## THE PROBLEM
Everything from the line containing "Der Hexer mag" to the last line of the records must be returned verbatim; nothing else belongs in the output.

--- START ---

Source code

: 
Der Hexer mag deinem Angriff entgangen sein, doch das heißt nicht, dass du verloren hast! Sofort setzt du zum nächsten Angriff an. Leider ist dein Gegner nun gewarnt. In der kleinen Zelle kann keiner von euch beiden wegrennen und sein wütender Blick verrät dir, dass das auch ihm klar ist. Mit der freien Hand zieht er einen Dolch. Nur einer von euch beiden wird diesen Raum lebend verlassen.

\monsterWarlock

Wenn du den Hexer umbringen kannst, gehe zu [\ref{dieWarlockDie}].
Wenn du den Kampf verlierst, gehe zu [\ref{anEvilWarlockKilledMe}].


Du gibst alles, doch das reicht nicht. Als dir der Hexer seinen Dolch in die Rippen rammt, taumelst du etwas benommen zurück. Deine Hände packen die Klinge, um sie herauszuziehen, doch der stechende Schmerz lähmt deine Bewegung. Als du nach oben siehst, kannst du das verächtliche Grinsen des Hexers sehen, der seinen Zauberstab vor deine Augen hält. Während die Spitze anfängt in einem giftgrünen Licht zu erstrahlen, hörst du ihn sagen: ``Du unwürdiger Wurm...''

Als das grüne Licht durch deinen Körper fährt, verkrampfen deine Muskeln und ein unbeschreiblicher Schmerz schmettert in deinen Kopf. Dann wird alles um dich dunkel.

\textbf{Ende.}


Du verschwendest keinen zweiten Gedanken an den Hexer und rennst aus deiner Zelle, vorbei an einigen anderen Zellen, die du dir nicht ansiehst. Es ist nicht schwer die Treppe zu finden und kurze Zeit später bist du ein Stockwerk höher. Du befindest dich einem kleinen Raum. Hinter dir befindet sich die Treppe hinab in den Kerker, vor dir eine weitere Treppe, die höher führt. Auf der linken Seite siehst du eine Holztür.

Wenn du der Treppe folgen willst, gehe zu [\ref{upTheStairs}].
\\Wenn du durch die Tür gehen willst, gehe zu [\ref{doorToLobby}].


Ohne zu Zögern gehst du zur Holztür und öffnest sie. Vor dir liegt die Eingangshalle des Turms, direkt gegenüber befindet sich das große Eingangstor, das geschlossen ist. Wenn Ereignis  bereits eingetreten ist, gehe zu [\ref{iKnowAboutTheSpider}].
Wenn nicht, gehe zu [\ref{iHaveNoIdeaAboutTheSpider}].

--- END ---

## OUTPUT
Der Hexer mag deinem Angriff entgangen sein, doch das heißt nicht, dass du verloren hast! Sofort setzt du zum nächsten Angriff an. Leider ist dein Gegner nun gewarnt. In der kleinen Zelle kann keiner von euch beiden wegrennen und sein wütender Blick verrät dir, dass das auch ihm klar ist. Mit der freien Hand zieht er einen Dolch. Nur einer von euch beiden wird diesen Raum lebend verlassen.

\monsterWarlock

Wenn du den Hexer umbringen kannst, gehe zu [\ref{dieWarlockDie}].
Wenn du den Kampf verlierst, gehe zu [\ref{anEvilWarlockKilledMe}].


Du gibst alles, doch das reicht nicht. Als dir der Hexer seinen Dolch in die Rippen rammt, taumelst du etwas benommen zurück. Deine Hände packen die Klinge, um sie herauszuziehen, doch der stechende Schmerz lähmt deine Bewegung. Als du nach oben siehst, kannst du das verächtliche Grinsen des Hexers sehen, der seinen Zauberstab vor deine Augen hält. Während die Spitze anfängt in einem giftgrünen Licht zu erstrahlen, hörst du ihn sagen: ``Du unwürdiger Wurm...''

Als das grüne Licht durch deinen Körper fährt, verkrampfen deine Muskeln und ein unbeschreiblicher Schmerz schmettert in deinen Kopf. Dann wird alles um dich dunkel.

\textbf{Ende.}


Du verschwendest keinen zweiten Gedanken an den Hexer und rennst aus deiner Zelle, vorbei an einigen anderen Zellen, die du dir nicht ansiehst. Es ist nicht schwer die Treppe zu finden und kurze Zeit später bist du ein Stockwerk höher. Du befindest dich einem kleinen Raum. Hinter dir befindet sich die Treppe hinab in den Kerker, vor dir eine weitere Treppe, die höher führt. Auf der linken Seite siehst du eine Holztür.

Wenn du der Treppe folgen willst, gehe zu [\ref{upTheStairs}].
\\Wenn du durch die Tür gehen willst, gehe zu [\ref{doorToLobby}].


Ohne zu Zögern gehst du zur Holztür und öffnest sie. Vor dir liegt die Eingangshalle des Turms, direkt gegenüber befindet sich das große Eingangstor, das geschlossen ist. Wenn Ereignis  bereits eingetreten ist, gehe zu [\ref{iKnowAboutTheSpider}].
Wenn nicht, gehe zu [\ref{iHaveNoIdeaAboutTheSpider}].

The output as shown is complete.